── Input

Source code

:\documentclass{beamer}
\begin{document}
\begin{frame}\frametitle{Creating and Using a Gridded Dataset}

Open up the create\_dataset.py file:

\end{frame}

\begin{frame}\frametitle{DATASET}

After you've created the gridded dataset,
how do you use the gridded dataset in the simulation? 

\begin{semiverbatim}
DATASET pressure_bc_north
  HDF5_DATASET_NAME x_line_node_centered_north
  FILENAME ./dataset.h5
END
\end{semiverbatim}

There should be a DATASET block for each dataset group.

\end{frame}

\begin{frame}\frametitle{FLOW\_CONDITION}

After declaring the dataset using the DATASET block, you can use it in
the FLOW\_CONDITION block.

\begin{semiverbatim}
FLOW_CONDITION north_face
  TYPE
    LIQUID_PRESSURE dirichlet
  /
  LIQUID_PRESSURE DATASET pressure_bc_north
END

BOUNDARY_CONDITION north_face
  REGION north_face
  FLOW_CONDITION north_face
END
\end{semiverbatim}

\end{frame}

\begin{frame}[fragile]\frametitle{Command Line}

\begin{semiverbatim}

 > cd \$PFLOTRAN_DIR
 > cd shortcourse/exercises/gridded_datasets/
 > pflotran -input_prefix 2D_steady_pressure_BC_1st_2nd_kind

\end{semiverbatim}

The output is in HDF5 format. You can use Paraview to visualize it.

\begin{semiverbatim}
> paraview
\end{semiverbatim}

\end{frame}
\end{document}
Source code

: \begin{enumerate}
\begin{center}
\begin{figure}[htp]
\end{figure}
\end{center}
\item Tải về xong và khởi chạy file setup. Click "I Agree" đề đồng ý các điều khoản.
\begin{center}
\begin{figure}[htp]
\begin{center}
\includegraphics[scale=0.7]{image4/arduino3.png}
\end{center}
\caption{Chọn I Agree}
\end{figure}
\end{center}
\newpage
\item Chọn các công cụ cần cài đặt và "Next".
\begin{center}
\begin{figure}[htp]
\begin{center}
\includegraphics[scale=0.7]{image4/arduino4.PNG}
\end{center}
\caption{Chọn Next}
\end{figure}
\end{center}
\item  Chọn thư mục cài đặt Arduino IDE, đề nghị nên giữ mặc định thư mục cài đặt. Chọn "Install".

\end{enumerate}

────

**Problem requirements:** Read the listing. Report every line that includes the word "Next".

**Task solution:**
\item Chọn các công cụ cần cài đặt và "Next".
\caption{Chọn Next}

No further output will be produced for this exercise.